Aim of the task
Determine how many lines of the entries include the word "notabilis", and report that number with no further text.

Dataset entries
---------------

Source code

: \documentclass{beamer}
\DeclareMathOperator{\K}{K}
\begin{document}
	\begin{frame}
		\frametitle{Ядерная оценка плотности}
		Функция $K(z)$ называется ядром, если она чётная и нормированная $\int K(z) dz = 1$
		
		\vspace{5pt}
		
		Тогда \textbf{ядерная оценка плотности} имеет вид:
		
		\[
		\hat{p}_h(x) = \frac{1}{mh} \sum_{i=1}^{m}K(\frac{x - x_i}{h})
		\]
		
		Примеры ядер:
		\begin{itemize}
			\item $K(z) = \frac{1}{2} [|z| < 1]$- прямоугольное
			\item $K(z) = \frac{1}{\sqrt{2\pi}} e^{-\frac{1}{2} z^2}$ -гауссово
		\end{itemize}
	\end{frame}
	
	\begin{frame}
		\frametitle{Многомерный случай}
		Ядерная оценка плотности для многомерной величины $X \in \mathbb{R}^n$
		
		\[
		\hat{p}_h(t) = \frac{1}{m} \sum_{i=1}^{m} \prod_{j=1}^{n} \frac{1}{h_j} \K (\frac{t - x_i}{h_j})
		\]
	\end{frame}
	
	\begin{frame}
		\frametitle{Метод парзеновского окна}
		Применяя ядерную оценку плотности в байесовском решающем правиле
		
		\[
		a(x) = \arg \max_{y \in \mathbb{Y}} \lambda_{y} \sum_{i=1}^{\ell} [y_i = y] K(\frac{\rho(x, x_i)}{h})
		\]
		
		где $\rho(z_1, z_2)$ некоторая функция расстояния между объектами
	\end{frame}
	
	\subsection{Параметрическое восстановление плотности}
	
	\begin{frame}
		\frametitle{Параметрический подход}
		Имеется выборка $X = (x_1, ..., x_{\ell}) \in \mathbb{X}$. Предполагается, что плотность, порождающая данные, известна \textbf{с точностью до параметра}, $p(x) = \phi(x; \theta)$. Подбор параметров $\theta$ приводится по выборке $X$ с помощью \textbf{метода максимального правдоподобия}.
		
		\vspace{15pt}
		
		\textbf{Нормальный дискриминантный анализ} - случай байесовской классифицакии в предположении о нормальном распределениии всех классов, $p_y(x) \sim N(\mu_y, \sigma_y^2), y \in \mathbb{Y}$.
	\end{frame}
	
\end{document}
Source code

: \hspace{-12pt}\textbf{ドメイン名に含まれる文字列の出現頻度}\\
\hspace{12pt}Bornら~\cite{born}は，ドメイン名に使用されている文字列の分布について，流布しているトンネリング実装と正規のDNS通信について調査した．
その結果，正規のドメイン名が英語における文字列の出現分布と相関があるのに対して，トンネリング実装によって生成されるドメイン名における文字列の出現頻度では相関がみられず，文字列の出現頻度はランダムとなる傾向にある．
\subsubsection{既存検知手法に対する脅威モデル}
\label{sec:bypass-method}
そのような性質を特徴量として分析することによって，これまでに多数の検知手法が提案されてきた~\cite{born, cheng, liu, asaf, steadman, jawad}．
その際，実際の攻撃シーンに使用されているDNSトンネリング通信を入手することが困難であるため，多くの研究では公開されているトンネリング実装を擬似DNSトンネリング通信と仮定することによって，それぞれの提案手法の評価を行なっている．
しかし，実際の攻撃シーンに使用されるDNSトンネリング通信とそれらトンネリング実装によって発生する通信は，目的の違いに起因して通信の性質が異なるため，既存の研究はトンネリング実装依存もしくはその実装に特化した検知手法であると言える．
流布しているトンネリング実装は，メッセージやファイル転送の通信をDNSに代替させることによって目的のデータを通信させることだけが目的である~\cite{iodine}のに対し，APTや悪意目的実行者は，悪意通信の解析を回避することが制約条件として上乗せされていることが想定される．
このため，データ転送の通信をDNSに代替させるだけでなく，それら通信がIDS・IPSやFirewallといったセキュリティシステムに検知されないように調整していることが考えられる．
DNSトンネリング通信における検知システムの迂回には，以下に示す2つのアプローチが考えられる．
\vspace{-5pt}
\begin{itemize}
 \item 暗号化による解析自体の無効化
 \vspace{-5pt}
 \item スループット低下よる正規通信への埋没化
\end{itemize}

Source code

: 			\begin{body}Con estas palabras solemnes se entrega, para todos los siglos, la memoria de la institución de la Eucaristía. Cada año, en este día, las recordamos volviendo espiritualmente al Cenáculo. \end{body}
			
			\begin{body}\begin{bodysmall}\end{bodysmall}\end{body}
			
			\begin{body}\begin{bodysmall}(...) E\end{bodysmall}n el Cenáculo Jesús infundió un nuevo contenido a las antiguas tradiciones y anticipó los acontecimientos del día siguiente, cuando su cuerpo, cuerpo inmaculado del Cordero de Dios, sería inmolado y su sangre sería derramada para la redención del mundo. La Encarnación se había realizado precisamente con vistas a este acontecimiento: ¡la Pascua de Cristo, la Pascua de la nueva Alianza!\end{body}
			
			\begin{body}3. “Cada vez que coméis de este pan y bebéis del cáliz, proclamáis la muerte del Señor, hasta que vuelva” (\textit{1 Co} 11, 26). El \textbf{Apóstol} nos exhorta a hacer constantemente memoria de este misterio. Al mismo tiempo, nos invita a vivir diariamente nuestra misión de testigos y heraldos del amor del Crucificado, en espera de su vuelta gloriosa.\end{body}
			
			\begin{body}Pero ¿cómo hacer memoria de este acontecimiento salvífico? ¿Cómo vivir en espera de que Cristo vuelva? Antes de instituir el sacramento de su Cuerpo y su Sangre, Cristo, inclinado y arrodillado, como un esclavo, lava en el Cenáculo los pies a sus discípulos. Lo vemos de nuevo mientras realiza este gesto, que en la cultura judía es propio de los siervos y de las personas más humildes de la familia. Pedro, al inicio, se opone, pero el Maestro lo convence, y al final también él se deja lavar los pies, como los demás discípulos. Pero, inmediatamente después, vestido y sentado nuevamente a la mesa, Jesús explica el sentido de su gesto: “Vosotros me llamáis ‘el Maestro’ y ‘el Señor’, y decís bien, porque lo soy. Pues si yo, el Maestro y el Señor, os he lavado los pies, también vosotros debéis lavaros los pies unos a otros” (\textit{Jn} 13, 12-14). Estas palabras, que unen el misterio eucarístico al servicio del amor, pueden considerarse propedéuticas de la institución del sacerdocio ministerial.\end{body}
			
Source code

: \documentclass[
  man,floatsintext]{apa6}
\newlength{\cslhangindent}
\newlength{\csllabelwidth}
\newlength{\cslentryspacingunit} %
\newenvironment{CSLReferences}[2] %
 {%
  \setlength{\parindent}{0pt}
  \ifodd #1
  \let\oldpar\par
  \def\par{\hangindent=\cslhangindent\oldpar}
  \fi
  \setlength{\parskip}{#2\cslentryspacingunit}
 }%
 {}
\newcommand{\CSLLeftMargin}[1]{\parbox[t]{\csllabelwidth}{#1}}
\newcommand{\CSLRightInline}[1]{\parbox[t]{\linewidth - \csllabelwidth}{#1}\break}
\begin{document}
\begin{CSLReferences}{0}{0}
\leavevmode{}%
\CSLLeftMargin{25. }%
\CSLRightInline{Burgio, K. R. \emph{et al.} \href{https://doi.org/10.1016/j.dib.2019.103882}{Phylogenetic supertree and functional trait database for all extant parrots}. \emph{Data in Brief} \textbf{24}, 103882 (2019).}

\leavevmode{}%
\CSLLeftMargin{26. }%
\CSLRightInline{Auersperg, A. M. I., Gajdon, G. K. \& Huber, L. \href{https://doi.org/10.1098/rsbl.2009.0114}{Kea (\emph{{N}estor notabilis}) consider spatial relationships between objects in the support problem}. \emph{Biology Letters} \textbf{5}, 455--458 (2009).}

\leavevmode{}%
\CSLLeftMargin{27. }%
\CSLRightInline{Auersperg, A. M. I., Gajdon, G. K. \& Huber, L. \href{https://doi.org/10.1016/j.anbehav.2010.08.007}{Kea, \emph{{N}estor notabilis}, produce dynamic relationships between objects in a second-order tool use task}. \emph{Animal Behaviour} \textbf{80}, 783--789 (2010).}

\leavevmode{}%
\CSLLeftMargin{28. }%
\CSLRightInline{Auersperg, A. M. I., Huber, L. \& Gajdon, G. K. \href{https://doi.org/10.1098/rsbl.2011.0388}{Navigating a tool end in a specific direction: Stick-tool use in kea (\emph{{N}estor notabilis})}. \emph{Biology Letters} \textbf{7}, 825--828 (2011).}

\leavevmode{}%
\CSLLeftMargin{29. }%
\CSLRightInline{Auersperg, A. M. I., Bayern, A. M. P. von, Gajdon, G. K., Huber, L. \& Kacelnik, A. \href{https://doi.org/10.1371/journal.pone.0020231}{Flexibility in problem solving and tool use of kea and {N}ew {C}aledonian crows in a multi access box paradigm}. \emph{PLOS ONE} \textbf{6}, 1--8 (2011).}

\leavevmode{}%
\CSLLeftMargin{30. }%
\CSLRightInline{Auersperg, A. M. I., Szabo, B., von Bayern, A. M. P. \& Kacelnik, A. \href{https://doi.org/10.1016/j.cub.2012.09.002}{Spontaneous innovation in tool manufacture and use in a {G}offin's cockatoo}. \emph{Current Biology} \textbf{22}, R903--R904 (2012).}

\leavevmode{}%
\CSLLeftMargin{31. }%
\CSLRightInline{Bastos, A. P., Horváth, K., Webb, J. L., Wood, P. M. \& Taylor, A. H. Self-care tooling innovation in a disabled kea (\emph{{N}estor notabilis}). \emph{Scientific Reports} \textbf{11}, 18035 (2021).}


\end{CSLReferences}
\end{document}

---------------

Task output
4